Adam: Excuse me, Dean Martin? I'm wait listed applicant Adam F. Goldberg. I have an appointment.
Dean Martin: Ah, yes. Mr. Goldberg. Here we are. We'll let you know.
Adam: That's quicker than I expected.
Dean Martin: Well, there's not really a lot to say. It's just a process that needs to play itself out.
Adam: But you got to let me in. I'm totally NYU Film School material. Perhaps you missed my killer essay?
Dean Martin: Was it about the first time you held a video camera and you knew what you wanted to do with your life?
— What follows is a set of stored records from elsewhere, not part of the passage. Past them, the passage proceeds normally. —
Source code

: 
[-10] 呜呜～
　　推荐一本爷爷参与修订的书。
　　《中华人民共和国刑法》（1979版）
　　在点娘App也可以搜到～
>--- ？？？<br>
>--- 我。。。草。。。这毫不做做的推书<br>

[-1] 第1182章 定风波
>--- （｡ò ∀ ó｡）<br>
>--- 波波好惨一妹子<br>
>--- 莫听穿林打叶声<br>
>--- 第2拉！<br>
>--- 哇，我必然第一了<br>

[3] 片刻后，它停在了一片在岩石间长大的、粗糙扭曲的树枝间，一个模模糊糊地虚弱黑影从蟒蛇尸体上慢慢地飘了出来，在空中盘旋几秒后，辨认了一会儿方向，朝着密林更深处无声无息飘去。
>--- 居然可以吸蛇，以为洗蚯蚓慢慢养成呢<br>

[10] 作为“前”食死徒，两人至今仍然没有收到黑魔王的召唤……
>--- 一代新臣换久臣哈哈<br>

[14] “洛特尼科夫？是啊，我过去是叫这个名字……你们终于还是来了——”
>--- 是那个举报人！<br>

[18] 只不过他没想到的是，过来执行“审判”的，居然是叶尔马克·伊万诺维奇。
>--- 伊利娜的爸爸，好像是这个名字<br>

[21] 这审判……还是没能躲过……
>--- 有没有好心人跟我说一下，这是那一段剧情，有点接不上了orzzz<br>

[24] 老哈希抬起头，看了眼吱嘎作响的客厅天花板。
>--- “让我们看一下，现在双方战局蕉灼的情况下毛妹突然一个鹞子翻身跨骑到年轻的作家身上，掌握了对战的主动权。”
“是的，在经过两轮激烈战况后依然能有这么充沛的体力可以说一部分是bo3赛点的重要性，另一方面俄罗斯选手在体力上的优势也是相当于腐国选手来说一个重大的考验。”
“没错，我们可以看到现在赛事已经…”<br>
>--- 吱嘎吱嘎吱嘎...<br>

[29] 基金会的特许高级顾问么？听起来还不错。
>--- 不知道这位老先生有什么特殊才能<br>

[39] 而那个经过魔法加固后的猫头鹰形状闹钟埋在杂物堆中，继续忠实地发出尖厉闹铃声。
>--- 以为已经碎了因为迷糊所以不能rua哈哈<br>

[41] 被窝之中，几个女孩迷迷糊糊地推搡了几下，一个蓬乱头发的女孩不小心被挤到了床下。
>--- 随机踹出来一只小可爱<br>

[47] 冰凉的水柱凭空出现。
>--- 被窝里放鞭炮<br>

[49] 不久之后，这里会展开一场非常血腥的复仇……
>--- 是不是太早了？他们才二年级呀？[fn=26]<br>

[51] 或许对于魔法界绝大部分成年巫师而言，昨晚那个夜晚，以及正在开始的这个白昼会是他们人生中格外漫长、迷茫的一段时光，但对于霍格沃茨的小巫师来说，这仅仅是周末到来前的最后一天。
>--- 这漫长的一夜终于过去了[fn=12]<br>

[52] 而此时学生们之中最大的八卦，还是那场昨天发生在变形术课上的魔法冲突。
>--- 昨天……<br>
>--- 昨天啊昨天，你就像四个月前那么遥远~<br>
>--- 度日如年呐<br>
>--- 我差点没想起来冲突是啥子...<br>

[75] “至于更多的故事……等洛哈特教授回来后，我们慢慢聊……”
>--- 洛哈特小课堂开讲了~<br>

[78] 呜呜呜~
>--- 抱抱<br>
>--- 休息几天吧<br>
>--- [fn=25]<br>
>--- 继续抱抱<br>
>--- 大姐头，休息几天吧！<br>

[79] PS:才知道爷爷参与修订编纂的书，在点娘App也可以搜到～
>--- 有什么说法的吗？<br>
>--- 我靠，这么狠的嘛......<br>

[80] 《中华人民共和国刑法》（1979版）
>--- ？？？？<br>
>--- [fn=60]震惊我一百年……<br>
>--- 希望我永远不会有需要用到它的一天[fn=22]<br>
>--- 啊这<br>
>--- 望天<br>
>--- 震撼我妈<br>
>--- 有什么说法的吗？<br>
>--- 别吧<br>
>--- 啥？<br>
Adam: Wow. I guess it really stood out.
Dean Martin: It didn't.
Adam: But I took the bus here. The guy next to me had a snake. It wasn't a pet. I think he just found it.
Dean Martin: Mr. Goldberg, the students are admitted for a reason. I'm talking about unique life stories, personal achievements, overcoming obstacles.
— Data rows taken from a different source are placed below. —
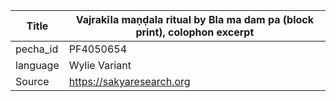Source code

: |Title | Vajrakīla maṇḍala ritual by Bla ma dam pa (block print), colophon excerpt 
| --- | --- 
|pecha_id | PF4050654
|language | Wylie Variant
|Source | https://sakyaresearch.org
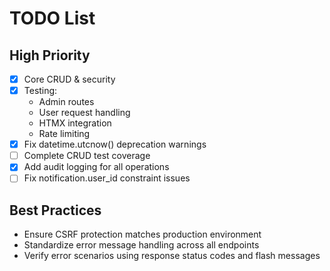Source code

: # TODO List
## High Priority
- [x] Core CRUD & security
- [x] Testing:
  - Admin routes
  - User request handling
  - HTMX integration
  - Rate limiting
- [x] Fix datetime.utcnow() deprecation warnings
- [ ] Complete CRUD test coverage
- [x] Add audit logging for all operations
- [ ] Fix notification.user_id constraint issues

## Best Practices
- Ensure CSRF protection matches production environment
- Standardize error message handling across all endpoints
- Verify error scenarios using response status codes and flash messages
Adam: Did you not hear my harrowing snake bus tale?

Quote from Adam

Dean Martin: I assume you're from an upper-middle-class, suburban family?
Adam: Well, I wouldn't say upper. Both our houses, regular and beach, are fairly modest.
Dean Martin: We are looking for people who have thrived despite real obstacles.
Adam: I got a crazy amount of those. I just need a little time to narrow them down. But I'll be back.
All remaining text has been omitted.